### [Directions]
Lines holding the string "expenses" are the ones to copy; find them all in the data.

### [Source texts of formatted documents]
.....

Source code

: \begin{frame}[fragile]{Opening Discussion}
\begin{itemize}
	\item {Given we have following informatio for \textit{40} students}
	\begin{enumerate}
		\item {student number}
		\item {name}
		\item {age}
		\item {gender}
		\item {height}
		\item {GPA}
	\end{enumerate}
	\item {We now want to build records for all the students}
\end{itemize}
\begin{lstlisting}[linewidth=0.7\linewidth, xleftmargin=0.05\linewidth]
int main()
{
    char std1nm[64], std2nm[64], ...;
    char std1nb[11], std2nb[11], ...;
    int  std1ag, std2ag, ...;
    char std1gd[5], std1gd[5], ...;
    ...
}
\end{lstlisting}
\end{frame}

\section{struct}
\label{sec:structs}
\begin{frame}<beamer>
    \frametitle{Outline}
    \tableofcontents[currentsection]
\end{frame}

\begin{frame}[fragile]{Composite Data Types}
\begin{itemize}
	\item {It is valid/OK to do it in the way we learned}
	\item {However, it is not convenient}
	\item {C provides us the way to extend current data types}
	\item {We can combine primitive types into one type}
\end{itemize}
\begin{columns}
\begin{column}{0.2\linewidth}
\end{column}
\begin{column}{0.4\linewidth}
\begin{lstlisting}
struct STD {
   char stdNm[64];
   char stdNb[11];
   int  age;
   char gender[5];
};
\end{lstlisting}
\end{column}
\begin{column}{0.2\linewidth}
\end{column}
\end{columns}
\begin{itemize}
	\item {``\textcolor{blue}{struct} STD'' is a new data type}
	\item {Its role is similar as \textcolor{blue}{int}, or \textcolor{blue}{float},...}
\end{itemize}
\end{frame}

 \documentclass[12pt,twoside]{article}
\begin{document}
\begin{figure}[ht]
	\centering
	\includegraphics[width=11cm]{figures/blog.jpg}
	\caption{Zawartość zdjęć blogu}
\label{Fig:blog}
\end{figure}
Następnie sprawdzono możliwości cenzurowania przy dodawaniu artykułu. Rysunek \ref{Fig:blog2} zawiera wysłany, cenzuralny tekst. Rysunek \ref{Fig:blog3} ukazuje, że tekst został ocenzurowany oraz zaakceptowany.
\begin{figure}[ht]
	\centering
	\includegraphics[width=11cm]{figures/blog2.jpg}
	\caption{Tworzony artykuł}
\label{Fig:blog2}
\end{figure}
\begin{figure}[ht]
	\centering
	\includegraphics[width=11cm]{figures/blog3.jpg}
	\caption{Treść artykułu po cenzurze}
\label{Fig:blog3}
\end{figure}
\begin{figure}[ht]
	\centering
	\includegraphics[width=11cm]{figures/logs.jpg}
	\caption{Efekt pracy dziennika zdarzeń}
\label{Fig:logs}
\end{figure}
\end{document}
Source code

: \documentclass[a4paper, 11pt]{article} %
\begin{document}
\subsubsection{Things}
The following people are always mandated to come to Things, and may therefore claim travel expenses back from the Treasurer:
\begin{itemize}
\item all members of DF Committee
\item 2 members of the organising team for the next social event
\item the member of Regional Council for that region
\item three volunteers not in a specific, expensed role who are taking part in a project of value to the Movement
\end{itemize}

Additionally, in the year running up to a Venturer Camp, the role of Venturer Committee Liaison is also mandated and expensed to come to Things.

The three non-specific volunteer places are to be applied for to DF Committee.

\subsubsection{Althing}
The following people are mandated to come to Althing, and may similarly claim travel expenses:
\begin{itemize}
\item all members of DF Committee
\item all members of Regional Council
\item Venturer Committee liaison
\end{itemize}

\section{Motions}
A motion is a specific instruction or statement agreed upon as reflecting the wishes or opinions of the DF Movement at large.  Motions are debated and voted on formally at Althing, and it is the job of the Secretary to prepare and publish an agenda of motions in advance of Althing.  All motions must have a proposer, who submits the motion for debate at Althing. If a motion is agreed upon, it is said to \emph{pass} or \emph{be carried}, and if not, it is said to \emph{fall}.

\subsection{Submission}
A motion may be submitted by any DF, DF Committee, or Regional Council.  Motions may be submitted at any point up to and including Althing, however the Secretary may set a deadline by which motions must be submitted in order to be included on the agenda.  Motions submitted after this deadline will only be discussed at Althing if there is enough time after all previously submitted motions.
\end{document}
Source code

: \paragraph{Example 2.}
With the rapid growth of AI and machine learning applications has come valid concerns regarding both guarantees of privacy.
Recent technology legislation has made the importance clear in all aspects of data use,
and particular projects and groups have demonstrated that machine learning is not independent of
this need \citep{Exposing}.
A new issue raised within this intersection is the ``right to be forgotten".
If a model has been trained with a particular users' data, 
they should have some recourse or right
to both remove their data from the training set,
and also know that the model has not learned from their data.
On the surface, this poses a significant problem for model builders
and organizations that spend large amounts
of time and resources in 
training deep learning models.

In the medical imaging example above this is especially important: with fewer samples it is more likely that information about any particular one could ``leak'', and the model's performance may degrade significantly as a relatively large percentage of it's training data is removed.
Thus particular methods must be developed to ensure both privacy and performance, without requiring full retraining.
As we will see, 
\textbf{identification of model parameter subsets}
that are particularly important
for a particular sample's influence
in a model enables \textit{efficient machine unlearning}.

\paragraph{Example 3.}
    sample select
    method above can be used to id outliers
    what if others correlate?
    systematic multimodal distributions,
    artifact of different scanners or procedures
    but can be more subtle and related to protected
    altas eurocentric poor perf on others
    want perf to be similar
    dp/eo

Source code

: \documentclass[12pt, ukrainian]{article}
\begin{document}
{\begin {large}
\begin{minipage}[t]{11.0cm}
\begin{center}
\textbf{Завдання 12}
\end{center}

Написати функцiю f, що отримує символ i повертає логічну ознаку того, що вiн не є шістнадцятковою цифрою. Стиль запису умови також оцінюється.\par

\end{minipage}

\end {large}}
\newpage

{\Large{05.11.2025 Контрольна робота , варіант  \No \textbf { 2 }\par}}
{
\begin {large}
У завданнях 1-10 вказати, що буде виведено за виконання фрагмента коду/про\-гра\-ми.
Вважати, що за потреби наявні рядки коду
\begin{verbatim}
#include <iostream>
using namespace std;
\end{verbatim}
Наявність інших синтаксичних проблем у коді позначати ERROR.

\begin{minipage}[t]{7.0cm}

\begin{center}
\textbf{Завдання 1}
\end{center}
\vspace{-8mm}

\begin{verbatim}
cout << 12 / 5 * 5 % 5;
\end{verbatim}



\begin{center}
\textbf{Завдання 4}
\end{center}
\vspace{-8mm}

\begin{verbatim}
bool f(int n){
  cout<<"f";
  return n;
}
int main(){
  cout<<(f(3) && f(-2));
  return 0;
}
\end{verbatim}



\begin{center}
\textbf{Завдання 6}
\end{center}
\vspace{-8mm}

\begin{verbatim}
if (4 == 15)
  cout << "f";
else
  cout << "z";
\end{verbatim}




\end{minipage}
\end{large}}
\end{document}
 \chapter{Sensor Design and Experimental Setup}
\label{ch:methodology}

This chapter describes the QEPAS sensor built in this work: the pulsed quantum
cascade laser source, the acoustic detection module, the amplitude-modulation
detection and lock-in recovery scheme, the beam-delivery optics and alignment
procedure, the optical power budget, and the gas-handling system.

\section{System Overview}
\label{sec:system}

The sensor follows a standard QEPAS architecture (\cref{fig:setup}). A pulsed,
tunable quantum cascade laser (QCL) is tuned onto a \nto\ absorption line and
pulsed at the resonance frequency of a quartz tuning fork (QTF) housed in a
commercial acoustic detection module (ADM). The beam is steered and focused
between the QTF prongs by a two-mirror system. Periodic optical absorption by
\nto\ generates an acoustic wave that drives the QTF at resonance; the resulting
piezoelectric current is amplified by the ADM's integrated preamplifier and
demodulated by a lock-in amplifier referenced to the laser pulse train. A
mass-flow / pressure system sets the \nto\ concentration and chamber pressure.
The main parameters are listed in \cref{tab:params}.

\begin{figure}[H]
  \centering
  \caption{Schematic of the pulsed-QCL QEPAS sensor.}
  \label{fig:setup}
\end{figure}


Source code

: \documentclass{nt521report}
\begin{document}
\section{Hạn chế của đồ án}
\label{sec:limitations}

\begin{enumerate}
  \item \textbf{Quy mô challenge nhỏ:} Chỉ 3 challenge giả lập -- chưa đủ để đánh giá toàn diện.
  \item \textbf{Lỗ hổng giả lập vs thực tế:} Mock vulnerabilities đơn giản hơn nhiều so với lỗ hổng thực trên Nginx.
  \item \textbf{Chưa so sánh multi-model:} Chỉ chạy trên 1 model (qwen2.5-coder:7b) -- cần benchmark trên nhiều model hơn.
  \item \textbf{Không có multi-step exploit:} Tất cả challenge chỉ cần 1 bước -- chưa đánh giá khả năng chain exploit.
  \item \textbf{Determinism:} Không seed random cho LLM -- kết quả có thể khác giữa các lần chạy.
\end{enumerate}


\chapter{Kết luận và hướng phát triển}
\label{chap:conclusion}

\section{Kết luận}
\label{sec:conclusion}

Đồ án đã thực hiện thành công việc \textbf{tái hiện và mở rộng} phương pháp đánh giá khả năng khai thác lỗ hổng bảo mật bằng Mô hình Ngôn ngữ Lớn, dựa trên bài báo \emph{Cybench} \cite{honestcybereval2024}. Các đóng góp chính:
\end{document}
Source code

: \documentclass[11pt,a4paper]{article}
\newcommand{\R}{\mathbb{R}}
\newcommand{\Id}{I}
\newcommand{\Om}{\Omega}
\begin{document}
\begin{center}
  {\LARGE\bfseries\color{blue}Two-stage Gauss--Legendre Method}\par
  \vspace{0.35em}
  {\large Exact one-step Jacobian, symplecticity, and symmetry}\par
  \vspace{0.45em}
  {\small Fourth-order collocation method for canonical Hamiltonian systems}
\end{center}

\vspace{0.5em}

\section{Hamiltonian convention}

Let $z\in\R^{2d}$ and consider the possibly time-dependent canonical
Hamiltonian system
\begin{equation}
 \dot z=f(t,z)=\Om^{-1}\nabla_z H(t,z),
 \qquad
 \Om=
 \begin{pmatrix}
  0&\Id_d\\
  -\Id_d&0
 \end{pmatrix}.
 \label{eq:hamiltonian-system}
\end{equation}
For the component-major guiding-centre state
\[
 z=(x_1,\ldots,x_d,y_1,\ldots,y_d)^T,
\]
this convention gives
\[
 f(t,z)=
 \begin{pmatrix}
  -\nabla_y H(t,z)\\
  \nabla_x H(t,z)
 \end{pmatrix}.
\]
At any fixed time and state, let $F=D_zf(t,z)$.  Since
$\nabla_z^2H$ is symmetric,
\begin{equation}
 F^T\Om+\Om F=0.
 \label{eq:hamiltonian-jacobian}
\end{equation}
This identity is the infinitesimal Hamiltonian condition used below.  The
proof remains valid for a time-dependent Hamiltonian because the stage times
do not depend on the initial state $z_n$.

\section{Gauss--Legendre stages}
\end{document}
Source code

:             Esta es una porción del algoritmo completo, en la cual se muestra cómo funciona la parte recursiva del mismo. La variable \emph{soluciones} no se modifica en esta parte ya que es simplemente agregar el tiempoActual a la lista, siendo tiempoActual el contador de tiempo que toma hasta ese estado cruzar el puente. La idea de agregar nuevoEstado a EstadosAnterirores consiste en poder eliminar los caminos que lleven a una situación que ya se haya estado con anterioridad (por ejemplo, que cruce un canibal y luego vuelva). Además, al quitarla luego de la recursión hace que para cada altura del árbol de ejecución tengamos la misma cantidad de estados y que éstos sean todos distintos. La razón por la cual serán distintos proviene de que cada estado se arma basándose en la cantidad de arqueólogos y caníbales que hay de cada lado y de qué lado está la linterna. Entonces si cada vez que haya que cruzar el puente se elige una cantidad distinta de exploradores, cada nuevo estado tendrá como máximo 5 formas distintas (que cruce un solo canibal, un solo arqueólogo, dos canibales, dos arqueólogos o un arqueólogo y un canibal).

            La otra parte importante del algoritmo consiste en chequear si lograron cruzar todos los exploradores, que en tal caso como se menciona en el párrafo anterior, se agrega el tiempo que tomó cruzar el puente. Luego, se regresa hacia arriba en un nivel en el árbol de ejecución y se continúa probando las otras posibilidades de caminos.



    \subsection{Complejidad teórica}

.....

### [Solution for this task]
The following people are always mandated to come to Things, and may therefore claim travel expenses back from the Treasurer:
The following people are mandated to come to Althing, and may similarly claim travel expenses:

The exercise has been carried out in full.